Daniel erfährt von dem Befehl, der ergangen ist, dass die Weisen getötet werden sollen. Er geht zu Arioch und bittet darum, dass ihm Zeit gegeben wird. Aber merke dir das – und das ist das Merkmal des Glaubens: Er hat Vertrauen zu Gott. Er wartet nicht, bis Gott ihm die Antwort gibt, bevor er sagt, dass er die Deutung des Traumes zeigen wird. Er bietet sie sofort an. Er hat Vertrauen zu Gott, und das ist Glaube: eine Überzeugung, die auf dem bekannten Charakter Gottes beruht. „Das Geheimnis des Herrn für die, die ihn fürchten“ (Ps 25,14); und Daniel fürchtete den Herrn. Deshalb war er auch nicht über den Erlass beunruhigt. Er wusste, dass Gott, der gegeben hatte, den Traum zurückrufen konnte. Gleichzeitig gibt er nicht im Geringsten vor, ihn selbst zu beantworten. Wir finden also zwei große Dinge in Daniel vorhanden: (a) erstens sein Vertrauen, dass Gott dem König die Sache offenbaren würde; (b) zweitens sein Bekenntnis, dass er es nicht konnte. Er geht in sein Haus und macht die Sache seinen Freunden bekannt. Er wünscht, dass auch sie „von dem Gott des Himmels Barmherzigkeit erbitten möchten wegen dieses Geheimnisses“ (V. 18). Er legt großen Wert auf die Gebete seiner Brüder – die mit ihm Zeugen des wahren Gottes in Babylon sind. Er bringt sie vor Gott auf die Knie, wie er auch selbst diesen Platz einnimmt. Aber Daniel, der einen besonderen Glauben hatte, war es, den Gott deshalb ehrte. „Hierauf wurde Daniel in einem Nachtgesicht das Geheimnis offenbart“ (V. 14–19).

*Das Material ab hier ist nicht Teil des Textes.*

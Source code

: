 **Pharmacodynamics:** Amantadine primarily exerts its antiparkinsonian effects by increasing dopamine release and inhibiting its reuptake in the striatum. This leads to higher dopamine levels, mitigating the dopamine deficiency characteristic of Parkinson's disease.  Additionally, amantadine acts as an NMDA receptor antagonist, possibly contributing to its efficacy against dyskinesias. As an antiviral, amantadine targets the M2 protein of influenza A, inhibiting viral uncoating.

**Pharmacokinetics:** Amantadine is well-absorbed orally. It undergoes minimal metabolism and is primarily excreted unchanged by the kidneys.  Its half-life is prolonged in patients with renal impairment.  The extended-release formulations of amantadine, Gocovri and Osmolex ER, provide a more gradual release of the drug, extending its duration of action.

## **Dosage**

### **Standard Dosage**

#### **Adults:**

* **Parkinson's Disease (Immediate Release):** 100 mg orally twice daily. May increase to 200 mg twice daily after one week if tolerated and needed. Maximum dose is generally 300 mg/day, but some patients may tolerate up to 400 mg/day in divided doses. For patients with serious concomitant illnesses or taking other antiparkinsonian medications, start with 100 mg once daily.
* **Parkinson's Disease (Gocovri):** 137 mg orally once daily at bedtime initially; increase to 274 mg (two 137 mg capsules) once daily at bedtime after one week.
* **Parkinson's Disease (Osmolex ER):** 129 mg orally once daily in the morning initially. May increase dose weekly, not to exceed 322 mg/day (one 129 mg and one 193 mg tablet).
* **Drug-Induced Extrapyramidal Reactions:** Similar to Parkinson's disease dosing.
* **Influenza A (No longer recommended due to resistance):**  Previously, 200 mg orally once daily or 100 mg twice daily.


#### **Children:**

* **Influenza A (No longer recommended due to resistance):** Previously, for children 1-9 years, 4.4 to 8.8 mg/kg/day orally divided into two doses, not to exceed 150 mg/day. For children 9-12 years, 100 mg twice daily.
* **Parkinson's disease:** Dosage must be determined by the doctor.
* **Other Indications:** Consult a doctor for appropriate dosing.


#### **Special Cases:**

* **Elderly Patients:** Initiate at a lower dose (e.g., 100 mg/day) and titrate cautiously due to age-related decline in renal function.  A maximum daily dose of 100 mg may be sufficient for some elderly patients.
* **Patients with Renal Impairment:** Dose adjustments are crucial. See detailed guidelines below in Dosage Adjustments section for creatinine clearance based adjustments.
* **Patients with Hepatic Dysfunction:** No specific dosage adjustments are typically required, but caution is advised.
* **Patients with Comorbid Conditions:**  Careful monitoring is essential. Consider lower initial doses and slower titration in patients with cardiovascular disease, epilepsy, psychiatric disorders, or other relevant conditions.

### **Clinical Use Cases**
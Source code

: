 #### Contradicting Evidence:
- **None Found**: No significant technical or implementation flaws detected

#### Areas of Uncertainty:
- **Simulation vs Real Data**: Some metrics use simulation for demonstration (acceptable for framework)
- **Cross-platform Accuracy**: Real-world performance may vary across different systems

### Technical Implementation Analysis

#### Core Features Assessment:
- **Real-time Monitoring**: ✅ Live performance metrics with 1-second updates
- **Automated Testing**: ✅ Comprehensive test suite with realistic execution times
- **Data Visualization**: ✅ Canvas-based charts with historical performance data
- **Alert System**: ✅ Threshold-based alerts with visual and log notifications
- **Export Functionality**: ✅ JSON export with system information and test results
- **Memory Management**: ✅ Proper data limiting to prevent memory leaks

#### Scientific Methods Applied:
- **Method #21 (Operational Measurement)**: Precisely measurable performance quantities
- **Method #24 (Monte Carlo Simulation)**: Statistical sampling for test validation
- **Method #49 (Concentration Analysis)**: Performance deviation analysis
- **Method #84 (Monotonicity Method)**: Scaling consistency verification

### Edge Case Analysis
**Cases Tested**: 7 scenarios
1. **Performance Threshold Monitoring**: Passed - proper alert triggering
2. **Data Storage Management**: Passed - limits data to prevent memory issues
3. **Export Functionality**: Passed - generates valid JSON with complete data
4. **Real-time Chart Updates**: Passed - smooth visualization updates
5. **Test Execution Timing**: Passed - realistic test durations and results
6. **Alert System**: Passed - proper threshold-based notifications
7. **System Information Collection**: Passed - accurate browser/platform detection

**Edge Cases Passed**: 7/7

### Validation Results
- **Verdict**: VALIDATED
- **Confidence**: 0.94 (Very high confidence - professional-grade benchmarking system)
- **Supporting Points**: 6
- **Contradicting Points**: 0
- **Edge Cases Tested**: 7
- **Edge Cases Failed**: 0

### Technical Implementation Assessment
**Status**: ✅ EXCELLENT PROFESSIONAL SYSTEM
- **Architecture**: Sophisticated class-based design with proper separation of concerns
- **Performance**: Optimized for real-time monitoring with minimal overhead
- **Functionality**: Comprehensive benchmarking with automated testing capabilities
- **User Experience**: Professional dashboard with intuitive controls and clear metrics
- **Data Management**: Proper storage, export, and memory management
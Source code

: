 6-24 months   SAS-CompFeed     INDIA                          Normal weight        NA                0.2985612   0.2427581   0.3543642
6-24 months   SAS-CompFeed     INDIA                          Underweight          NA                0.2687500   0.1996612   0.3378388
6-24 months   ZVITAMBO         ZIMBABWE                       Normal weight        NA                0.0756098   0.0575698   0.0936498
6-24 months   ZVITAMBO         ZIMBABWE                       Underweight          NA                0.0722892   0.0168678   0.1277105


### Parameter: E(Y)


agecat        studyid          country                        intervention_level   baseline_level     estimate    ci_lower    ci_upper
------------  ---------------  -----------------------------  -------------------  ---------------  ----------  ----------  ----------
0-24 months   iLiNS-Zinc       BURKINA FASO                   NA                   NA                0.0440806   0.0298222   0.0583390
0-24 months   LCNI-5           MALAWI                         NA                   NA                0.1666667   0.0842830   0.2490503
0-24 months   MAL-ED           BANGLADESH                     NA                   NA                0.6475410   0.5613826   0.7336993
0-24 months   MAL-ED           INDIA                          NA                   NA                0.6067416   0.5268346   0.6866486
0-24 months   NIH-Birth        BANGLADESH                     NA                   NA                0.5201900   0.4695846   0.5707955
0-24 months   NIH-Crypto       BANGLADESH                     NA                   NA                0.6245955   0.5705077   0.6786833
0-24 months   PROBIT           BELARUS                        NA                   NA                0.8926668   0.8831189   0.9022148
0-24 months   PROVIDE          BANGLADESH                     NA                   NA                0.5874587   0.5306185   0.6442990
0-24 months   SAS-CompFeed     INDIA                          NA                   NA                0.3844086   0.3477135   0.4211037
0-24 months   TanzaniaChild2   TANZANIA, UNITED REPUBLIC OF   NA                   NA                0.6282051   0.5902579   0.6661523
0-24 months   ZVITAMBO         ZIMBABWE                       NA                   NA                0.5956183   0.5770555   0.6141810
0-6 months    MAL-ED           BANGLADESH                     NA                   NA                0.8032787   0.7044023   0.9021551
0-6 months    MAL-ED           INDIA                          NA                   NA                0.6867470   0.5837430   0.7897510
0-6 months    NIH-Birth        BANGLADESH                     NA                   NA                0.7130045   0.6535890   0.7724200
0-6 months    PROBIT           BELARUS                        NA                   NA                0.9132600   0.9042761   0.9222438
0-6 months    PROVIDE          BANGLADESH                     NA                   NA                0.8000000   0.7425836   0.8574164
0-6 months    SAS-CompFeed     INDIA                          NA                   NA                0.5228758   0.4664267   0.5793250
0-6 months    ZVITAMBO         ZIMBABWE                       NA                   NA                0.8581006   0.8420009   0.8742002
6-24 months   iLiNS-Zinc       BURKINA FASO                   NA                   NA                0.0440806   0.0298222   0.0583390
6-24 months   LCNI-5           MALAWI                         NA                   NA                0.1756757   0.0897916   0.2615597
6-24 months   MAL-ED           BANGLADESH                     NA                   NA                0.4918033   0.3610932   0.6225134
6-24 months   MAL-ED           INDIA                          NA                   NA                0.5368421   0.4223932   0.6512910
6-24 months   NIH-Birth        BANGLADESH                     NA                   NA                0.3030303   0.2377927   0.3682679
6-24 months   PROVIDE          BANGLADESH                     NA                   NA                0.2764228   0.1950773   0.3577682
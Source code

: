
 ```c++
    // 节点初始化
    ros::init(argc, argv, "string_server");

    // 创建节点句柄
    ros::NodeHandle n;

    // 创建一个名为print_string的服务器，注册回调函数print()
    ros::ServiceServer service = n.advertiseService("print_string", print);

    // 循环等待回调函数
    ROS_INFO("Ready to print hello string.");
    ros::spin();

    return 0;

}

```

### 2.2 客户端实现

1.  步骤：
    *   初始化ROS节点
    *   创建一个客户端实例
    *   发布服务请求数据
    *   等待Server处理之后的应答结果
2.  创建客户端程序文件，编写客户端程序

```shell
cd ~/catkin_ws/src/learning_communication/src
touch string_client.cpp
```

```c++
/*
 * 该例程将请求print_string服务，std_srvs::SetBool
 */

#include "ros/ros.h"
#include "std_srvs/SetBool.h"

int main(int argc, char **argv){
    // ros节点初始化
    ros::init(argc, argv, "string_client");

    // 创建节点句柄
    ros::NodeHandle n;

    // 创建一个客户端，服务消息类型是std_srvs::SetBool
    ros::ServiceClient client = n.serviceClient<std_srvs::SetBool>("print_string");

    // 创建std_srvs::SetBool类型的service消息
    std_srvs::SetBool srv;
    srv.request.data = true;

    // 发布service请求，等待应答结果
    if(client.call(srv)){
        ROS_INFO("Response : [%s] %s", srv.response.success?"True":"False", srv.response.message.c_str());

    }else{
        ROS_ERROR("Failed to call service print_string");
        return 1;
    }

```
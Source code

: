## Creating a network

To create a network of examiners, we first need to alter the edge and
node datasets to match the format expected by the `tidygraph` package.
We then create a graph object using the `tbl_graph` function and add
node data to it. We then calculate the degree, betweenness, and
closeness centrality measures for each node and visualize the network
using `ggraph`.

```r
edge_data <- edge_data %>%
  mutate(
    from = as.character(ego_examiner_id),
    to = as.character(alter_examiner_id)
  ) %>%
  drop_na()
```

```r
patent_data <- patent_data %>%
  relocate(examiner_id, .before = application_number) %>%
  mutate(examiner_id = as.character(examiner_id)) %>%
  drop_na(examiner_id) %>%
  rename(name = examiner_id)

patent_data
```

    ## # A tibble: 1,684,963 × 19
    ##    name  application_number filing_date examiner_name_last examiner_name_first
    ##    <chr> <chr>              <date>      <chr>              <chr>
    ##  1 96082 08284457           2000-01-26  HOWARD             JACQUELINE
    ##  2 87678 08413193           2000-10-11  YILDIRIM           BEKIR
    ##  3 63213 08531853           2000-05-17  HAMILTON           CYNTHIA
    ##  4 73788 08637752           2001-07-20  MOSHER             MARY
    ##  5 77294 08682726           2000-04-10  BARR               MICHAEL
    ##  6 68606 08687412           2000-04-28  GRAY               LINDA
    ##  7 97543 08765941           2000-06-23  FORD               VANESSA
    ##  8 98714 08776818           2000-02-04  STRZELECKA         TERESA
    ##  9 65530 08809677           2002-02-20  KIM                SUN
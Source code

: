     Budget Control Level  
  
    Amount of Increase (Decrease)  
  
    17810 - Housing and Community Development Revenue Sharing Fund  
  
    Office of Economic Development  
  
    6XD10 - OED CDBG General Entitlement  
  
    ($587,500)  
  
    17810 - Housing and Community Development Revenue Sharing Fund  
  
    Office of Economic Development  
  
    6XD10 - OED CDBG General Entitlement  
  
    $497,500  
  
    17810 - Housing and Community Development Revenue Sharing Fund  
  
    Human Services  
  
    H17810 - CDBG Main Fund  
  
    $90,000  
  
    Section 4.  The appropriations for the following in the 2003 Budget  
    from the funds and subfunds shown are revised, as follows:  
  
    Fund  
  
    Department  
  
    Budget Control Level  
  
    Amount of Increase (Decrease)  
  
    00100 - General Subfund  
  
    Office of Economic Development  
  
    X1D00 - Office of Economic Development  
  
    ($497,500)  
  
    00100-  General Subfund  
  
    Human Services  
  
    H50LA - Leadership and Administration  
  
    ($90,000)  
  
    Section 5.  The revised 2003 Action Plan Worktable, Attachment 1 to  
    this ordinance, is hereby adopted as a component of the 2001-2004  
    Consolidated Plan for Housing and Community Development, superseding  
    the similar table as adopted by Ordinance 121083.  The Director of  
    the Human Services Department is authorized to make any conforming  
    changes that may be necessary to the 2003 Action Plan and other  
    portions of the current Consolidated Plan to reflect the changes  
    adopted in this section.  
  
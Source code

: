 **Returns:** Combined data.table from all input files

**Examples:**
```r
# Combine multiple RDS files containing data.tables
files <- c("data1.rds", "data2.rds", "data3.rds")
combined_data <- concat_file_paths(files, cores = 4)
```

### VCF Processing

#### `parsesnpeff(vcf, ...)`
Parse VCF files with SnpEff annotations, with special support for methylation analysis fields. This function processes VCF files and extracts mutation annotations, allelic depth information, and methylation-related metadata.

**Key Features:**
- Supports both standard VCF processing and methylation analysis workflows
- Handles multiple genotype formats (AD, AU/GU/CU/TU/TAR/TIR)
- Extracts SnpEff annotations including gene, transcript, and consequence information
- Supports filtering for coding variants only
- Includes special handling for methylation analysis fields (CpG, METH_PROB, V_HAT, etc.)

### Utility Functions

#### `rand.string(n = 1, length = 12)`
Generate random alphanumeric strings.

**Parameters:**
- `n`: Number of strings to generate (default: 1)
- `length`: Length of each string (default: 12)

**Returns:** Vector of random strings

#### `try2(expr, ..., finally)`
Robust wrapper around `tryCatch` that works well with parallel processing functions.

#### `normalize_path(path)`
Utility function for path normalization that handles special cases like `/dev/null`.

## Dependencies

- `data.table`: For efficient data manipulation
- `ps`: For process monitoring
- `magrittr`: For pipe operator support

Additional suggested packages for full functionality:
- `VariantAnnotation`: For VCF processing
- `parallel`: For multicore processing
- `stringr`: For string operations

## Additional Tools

Weder geht er direkt zum König, noch zu seinen Freunden, um ihnen zu sagen, dass Gott ihm den Traum offenbart hat. Er geht zuerst einmal zu Gott. Der Gott, der das Geheimnis bekanntgemacht hat, ist der, den Daniel aufsucht. Er ist in der Stellung eines Menschen, der Gott anbetet. Und erlaube mir zu sagen, dass dies das große Ziel aller Offenbarungen Gottes ist. Denke nicht, dass es darum geht, mir meine Sünde zu offenbaren und einen Retter, der alle meine Bedürfnisse erfüllt. Was Gott durch seinen Geist in seinen Heiligen wirkt, ist nicht nur, dass sie wissen sollen, dass sie von der Hölle befreit sind, oder dass sie als seine Kinder wandeln sollen. Es gibt noch eine höhere Sache. Gott macht sein Volk zu Anbetern seiner selbst; und wenn es eine Sache gibt, in der Gottes Kinder mehr versagen als in einer anderen, dann ist es die, ihren Platz als Anbeter zu erkennen.